== Segment start ==

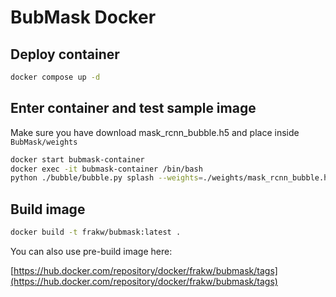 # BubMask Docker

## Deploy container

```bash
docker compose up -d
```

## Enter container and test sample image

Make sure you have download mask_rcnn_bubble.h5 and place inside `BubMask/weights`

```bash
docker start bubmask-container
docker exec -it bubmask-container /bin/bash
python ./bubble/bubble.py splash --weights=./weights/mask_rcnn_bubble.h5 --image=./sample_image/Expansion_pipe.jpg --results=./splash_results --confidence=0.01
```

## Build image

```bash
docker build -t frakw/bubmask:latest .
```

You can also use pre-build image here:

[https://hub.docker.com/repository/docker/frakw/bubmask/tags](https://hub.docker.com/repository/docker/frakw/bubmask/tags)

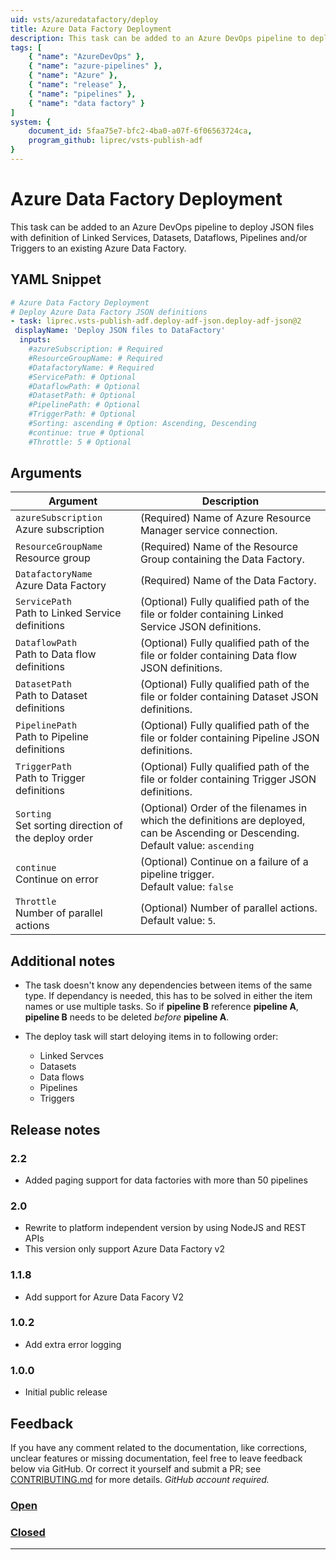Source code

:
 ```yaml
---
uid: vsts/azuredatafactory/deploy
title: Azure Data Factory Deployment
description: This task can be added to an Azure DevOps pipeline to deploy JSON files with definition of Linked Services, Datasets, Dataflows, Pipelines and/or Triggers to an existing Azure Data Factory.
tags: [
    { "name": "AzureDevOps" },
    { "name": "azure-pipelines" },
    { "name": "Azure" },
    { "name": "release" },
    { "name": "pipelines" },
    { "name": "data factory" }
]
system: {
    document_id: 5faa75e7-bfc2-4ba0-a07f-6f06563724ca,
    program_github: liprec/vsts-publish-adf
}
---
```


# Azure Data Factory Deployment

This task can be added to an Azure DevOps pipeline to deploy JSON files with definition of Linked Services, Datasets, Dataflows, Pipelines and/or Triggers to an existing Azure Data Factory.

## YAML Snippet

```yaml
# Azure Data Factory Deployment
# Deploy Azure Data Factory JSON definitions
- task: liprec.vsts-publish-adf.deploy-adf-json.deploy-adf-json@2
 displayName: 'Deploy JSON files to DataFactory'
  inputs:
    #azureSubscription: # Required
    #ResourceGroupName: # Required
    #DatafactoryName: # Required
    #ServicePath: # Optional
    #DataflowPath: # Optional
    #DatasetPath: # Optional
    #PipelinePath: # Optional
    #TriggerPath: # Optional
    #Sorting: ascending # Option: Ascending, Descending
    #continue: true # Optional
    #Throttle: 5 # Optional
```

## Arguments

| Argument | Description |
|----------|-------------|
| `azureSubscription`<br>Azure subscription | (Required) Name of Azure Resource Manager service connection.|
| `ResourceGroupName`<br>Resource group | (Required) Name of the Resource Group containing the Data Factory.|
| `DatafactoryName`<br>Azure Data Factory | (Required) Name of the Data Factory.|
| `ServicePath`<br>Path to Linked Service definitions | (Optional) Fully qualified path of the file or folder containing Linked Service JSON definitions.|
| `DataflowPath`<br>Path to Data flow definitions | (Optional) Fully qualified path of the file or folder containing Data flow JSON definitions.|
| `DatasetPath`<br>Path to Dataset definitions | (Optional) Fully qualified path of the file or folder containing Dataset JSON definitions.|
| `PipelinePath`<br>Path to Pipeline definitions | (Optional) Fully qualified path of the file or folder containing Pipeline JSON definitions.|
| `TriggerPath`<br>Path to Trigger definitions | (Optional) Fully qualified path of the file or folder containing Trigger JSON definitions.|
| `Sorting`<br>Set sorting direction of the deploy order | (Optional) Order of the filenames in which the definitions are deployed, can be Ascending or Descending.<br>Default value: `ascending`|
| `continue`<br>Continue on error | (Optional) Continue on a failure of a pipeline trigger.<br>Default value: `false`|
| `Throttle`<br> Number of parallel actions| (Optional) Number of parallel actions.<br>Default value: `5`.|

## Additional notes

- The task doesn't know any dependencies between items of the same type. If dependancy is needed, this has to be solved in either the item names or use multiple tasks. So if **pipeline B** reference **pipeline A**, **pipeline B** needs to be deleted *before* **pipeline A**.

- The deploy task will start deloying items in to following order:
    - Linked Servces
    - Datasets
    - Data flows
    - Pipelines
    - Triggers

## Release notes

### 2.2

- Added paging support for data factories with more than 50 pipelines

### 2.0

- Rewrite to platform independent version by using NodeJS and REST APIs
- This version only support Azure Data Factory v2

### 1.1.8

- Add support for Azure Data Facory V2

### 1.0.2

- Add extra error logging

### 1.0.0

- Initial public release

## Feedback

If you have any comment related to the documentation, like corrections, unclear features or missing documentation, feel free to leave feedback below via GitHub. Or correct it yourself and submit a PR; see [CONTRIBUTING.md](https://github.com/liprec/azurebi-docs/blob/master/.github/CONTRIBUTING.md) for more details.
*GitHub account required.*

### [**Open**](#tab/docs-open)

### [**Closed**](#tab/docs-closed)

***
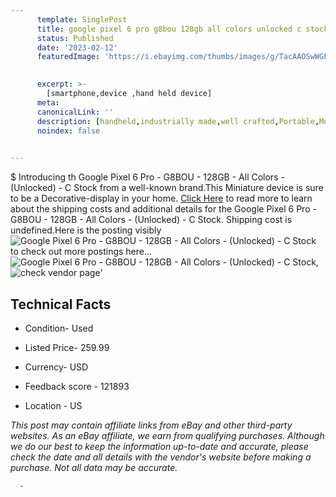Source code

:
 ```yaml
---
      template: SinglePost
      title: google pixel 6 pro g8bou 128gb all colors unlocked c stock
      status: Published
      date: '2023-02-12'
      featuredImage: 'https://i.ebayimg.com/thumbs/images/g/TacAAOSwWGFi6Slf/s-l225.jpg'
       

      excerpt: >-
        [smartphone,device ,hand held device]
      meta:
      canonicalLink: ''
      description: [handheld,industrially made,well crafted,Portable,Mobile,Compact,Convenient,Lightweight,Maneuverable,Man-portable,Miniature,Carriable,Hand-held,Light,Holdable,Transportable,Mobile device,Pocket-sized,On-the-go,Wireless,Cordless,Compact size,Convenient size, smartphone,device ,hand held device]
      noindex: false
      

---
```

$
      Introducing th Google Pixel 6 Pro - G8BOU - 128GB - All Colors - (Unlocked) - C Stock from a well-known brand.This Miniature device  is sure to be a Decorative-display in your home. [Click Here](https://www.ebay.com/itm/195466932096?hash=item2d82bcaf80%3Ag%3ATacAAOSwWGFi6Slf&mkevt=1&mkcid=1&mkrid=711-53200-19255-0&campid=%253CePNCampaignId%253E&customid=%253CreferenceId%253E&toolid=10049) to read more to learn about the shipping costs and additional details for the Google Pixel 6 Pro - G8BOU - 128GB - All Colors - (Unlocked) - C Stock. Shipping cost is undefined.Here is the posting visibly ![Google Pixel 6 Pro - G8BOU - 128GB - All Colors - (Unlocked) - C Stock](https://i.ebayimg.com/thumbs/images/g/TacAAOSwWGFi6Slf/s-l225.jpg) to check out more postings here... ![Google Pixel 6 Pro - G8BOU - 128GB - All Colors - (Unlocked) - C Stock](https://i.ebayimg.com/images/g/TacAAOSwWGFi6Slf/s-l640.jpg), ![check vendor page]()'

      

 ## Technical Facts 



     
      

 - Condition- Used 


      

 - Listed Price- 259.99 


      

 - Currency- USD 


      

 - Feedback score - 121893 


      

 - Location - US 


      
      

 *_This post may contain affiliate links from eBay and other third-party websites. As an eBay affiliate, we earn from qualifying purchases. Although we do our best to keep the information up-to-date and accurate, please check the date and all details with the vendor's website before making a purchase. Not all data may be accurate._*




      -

== Segment end ==
== Segment start ==

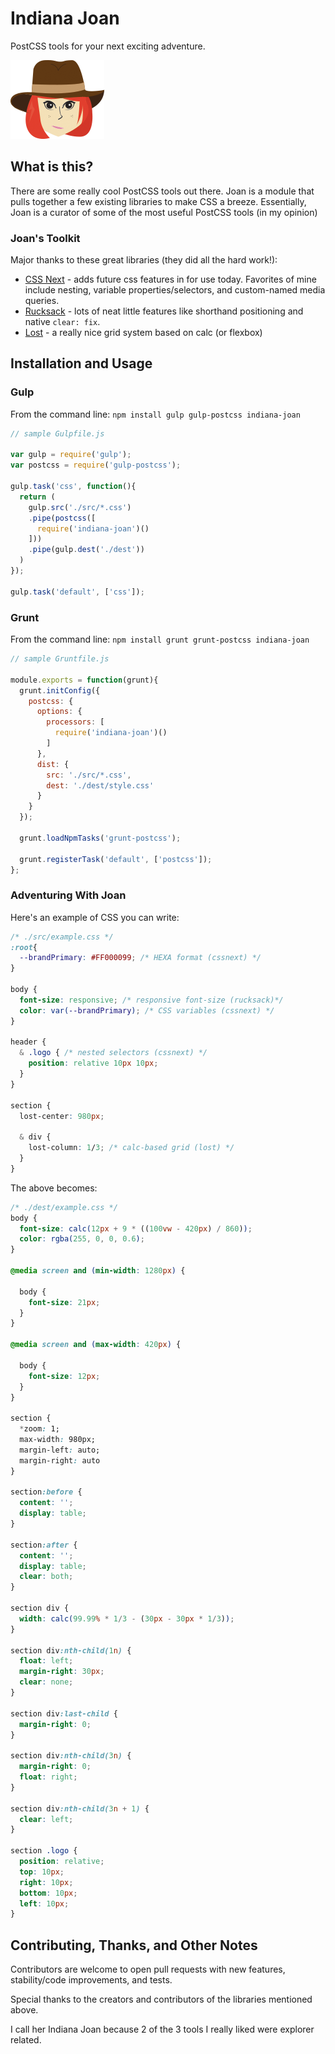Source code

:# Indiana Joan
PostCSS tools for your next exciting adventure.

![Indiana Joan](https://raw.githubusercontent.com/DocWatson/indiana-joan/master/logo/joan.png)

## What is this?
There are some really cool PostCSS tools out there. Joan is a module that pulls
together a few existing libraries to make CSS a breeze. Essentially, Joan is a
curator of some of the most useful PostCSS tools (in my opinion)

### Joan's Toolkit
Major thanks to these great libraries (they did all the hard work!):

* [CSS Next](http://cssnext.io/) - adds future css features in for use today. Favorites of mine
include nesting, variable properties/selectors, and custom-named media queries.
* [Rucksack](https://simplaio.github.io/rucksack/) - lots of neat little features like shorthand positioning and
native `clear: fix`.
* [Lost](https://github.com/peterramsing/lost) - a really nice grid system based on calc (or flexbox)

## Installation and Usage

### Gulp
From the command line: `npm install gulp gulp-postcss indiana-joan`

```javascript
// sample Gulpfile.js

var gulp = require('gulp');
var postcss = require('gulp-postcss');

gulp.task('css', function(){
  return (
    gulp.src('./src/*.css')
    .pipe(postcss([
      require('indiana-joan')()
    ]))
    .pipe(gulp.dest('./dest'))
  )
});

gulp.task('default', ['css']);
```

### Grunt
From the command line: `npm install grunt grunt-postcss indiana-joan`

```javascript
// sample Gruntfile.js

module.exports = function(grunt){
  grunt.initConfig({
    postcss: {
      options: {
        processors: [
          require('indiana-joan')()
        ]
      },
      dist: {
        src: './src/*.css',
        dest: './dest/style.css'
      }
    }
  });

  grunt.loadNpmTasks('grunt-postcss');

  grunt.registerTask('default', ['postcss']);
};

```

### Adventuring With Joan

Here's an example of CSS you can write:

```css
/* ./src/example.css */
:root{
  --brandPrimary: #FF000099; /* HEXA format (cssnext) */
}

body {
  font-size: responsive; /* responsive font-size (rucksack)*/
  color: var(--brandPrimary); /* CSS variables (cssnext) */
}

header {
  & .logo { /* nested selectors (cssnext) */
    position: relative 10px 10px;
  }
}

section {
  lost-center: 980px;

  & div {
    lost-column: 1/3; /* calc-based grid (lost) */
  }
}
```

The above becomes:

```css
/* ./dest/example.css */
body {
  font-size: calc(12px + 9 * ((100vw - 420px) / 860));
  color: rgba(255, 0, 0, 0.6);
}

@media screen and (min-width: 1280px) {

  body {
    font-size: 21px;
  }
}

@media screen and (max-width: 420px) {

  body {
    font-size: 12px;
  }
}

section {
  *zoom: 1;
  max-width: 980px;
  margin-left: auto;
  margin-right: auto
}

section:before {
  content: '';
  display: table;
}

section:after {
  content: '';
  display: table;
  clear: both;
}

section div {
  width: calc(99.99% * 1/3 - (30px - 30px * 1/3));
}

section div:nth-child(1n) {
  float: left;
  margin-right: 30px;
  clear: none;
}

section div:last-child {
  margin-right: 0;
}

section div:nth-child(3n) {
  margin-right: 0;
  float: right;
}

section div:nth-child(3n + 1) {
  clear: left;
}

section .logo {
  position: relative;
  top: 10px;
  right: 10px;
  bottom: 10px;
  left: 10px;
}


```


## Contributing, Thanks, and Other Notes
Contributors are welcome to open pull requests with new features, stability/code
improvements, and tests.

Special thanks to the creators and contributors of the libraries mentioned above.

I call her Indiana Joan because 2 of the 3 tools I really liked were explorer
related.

== Segment end ==

### WHAT THE EXERCISE ASKS
Copy out every line from the data above in which the word "qualified" occurs.

### EXERCISE OUTPUT
| `ServicePath`<br>Path to Linked Service definitions | (Optional) Fully qualified path of the file or folder containing Linked Service JSON definitions.|
| `DataflowPath`<br>Path to Data flow definitions | (Optional) Fully qualified path of the file or folder containing Data flow JSON definitions.|
| `DatasetPath`<br>Path to Dataset definitions | (Optional) Fully qualified path of the file or folder containing Dataset JSON definitions.|
| `PipelinePath`<br>Path to Pipeline definitions | (Optional) Fully qualified path of the file or folder containing Pipeline JSON definitions.|
| `TriggerPath`<br>Path to Trigger definitions | (Optional) Fully qualified path of the file or folder containing Trigger JSON definitions.|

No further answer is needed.